The business case for climate action: The economic benefits of German climate policy


Photo Wind farm by Kim Hansen, Flickr

A new study by PriceWaterhouseCoopers (PwC) confirms the positive macroeconomic effects and fiscal benefits of the German Energiewende. According to the study, policy measures under the Climate Action Programme 2020 (“Aktionsprogramm Klimaschutz 2020”) will spur economic growth, create jobs, and benefit private households and industry as well as the national budget. The Juncker Commission should read the study carefully as it dispels unfounded fears that the low-carbon transition will be economically harmful. If the EU doesn’t raise its climate ambitions, its member states will miss out on these opportunities.

Energy transition as a green economic stimulus package

According to the study (DE) which was commissioned by the German Federal Ministry for the Environment (BMUB), Germany’s Climate Action Programme 2020 will be a major economic success for the country. The study finds that climate policy measures will create a total of 430,000 new jobs by 2020, mainly in the construction and metal production sectors, and increase GDP by 1 per cent in 2020. Due to increased energy efficiency and an overall decline in energy demand, Germany will also save €3,5 bn in fuel imports. The authors argue that, despite the high initial investments of €125 bn, long-term savings of €274 bn, e.g. through reduced energy consumption, will result in a net economic gain of €149 bn. Private households will save about €25 bn in energy bills. While the energy sector faces a net burden of €10 bn, industry, transport, agriculture, as well as the trade and services sectors can expect a total gain of €84 bn.

Positive news at a time of rising climate change scepticism

The study is published at a critical moment for both the German government and advocates of a low-carbon transition. The German Energiewende represents a key political project of Chancellor Angela Merkel who announced recently that she will run for a fourth term as Chancellor. At the same time, just ten months prior to the general elections in Germany support for the Alternative for Germany (Alternative für Deutschland, AfD) is growing –  a right-wing party which denies climate change and the imminent risks linked to it. Populist movements in the UK and many other European countries have voiced similar positions. The rise of populist parties and climate sceptics is closely connected to growing fears that climate policies are too expensive and a waste of tax payers’ money. Yet to the contrary, the report shows that the low-carbon transition represents an enormous opportunity to promote economic growth and create both white- and blue-collar jobs in future-proof industries, all while protecting the environment.

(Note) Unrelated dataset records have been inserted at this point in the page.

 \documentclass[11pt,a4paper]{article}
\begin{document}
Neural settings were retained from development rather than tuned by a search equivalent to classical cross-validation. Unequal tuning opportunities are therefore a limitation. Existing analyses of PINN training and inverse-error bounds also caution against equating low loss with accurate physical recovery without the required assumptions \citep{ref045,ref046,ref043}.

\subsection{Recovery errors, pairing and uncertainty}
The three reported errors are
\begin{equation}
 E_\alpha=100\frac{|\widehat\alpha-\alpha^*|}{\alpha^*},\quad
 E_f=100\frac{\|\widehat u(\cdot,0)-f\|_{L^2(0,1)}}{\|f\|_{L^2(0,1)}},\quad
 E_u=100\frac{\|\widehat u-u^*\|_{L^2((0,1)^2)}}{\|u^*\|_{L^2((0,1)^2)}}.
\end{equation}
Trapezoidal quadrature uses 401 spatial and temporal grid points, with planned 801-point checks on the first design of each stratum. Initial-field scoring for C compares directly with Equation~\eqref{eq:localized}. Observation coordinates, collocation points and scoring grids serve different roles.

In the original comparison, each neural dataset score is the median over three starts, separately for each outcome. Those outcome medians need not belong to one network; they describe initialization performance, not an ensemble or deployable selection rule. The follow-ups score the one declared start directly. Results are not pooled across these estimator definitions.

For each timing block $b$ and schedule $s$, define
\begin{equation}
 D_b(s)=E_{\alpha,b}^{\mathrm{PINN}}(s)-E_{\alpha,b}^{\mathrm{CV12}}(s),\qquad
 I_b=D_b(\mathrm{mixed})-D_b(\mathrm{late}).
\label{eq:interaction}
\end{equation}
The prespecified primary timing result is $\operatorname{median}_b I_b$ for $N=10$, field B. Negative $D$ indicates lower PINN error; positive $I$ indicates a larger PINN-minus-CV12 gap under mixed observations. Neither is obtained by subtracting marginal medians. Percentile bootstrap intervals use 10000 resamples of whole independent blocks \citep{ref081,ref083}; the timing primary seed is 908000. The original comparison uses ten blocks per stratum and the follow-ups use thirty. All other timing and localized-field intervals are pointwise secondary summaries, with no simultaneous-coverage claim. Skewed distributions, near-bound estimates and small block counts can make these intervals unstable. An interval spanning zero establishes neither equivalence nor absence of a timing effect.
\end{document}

The myth of the costly Energiewende

EU countries in Central and Eastern Europe (CEE) have long criticised and ridiculed the German Energiewende. They depicted a Germany which would face blackouts, rising energy prices and a relocation of industry to third countries. The alleged economic folly of the low-carbon transition has repeatedly been a pretext for CEE countries to delay, water down or stop entirely many ambitious climate policy measures at the EU level. But none of it has come true. German industry has remained in the country, blackouts have not occurred and Germany has already created 370,000 jobs in the renewable energy sector.

The PwC study is an important and timely reminder that the transition to a low-carbon economy will continue to create jobs and benefit industry, private households and taxpayers. It may not be able to dispel the persistent myth that low-carbon development is economically harmful. But alongside other studies that reach similar conclusions, such as last year’s New Climate Economy report, it provides powerful arguments to dismante the economic case against climate action.

One small step for the EU Commission, one giant leap for the EU economy

The EU is in danger of missing a major opportunity to promote low-carbon development. As clean energy investment in the EU keeps falling year after year, China is already overtaking Europe as a clean technology leader.  The European Court of Auditors recently found that the EU is not meeting its climate spending target and, to make matters worse, large parts of the EU budget still support high-carbon infrastructure. The EU is currently under-delivering on low-carbon growth.

In order to take full advantage of the economic benefits of the low-carbon transition, the EU needs coherent and ambitious climate and energy policies that create a stable framework for future investments. The Juncker Commission should make use of the full spectrum of instruments at its disposal to send the right signals to markets. The Capital Markets Union, the upcoming post-2020 EU budget, the Energy Union (see E3G’s checklist for evaluating the package here) and especially the European Commission’s “Winter Package”, which is due on 30 November, must set the course for a more ambitious transition of the EU economy as a whole.